» WHAT THE TASK ASKS:
Your task is to tally the lines of the listing containing the word "subsection" and report the figure alone.
* * *
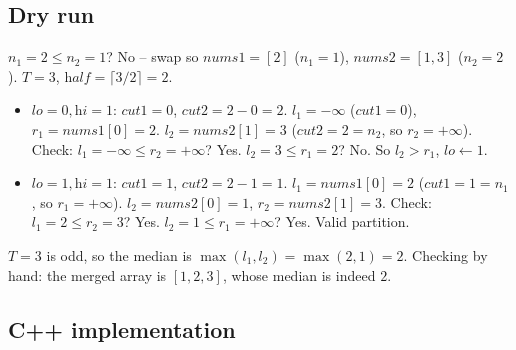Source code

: \subsection*{Dry run}


$n_1=2 \le n_2=1$? No -- swap so $\textit{nums1}=[2]$ ($n_1=1$),
$\textit{nums2}=[1,3]$ ($n_2=2$). $T=3$, $\textit{half}=\lceil 3/2
\rceil=2$.

\begin{itemize}
  \item $\textit{lo}=0,\textit{hi}=1$: $\textit{cut1}=0$,
        $\textit{cut2}=2-0=2$. $l_1=-\infty$ ($\textit{cut1}=0$),
        $r_1=\textit{nums1}[0]=2$. $l_2=\textit{nums2}[1]=3$
        ($\textit{cut2}=2=n_2$, so $r_2=+\infty$). Check: $l_1=-\infty \le
        r_2=+\infty$? Yes. $l_2=3 \le r_1=2$? No. So $l_2 > r_1$,
        $\textit{lo} \gets 1$.
  \item $\textit{lo}=1,\textit{hi}=1$: $\textit{cut1}=1$,
        $\textit{cut2}=2-1=1$. $l_1=\textit{nums1}[0]=2$
        ($\textit{cut1}=1=n_1$, so $r_1=+\infty$). $l_2=\textit{nums2}[0]=1$,
        $r_2=\textit{nums2}[1]=3$. Check: $l_1=2 \le r_2=3$? Yes.
        $l_2=1 \le r_1=+\infty$? Yes. Valid partition.
\end{itemize}

$T=3$ is odd, so the median is $\max(l_1,l_2) = \max(2,1) = 2$. Checking
by hand: the merged array is $[1,2,3]$, whose median is indeed $2$.

\subsection*{C++ implementation}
* * *
» SOLUTION FOR THIS EXERCISE:
2